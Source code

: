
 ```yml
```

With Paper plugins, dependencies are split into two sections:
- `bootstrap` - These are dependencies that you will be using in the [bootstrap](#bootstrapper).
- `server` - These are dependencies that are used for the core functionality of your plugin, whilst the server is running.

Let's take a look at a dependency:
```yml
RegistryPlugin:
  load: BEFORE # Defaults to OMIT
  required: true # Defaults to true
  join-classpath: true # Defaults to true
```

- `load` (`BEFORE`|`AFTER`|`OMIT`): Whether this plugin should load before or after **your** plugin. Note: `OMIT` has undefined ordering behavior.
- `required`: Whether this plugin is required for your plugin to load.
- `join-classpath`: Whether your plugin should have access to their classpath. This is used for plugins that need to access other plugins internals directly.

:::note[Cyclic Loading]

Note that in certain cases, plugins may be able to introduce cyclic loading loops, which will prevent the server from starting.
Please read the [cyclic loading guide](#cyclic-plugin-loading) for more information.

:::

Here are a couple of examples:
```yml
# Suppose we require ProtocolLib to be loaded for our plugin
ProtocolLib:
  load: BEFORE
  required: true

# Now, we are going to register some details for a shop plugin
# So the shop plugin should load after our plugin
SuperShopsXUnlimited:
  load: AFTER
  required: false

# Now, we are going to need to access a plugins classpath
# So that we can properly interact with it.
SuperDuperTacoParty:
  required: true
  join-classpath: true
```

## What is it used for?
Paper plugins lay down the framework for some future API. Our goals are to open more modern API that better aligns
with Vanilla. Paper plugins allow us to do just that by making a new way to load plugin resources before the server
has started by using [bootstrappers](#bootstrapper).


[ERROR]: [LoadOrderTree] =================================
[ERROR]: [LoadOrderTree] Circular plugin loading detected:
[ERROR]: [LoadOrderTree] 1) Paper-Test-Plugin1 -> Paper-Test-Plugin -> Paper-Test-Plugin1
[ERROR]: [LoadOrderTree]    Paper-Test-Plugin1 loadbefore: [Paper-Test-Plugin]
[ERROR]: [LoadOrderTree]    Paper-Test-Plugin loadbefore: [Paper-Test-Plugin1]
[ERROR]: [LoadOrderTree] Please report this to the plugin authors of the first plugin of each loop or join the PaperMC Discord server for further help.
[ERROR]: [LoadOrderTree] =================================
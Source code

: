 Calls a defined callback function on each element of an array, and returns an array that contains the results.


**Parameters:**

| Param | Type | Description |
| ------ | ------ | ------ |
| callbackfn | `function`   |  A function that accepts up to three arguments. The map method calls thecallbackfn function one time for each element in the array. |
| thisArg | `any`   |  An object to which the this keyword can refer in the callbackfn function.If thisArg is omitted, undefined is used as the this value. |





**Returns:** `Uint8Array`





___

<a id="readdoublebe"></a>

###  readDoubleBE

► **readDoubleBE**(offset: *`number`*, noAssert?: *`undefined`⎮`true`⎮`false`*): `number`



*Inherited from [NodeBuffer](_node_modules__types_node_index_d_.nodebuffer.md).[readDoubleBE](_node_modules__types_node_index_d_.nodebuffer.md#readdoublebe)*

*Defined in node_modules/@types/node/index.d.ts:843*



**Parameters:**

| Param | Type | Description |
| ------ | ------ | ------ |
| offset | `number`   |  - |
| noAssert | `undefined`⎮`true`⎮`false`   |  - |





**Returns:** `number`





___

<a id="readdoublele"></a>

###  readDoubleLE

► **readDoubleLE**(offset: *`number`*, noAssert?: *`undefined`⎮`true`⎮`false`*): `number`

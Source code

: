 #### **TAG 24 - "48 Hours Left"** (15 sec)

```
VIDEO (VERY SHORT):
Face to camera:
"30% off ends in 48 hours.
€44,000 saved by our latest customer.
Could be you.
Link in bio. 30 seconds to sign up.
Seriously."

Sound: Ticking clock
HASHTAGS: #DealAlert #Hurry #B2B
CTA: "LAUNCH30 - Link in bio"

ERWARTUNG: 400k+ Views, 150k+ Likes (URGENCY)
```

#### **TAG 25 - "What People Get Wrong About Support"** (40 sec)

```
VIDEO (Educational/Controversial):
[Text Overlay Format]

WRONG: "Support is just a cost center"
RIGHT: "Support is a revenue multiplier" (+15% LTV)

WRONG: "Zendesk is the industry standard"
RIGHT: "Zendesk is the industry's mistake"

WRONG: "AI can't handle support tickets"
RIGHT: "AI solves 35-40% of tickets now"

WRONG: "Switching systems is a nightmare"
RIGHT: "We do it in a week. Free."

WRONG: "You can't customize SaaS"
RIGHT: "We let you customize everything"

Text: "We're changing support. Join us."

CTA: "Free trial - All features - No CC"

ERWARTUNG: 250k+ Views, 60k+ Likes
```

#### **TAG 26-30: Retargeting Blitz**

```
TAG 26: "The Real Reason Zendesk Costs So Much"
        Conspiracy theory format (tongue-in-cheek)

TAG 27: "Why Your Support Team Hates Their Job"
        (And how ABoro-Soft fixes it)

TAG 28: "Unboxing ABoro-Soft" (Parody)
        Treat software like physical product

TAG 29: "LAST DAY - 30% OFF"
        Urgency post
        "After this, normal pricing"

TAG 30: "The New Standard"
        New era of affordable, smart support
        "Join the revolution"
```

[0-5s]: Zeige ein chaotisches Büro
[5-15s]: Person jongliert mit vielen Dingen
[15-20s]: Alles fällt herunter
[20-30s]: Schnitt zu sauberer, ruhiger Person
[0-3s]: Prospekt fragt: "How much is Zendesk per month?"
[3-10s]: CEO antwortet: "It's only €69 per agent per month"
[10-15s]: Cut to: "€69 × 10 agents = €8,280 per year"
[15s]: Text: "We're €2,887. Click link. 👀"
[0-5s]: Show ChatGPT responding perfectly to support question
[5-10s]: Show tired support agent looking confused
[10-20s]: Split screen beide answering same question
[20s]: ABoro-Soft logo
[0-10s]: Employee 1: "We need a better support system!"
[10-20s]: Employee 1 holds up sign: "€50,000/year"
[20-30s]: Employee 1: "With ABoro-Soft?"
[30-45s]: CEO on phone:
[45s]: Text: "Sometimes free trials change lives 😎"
|---|
Repeat exactly the lines from the line containing "[5-10s]: Show tired" through the end of the listing above; both boundary lines are part of the output.

[5-10s]: Show tired support agent looking confused
[10-20s]: Split screen beide answering same question
[20s]: ABoro-Soft logo
[0-10s]: Employee 1: "We need a better support system!"
[10-20s]: Employee 1 holds up sign: "€50,000/year"
[20-30s]: Employee 1: "With ABoro-Soft?"
[30-45s]: CEO on phone:
[45s]: Text: "Sometimes free trials change lives 😎"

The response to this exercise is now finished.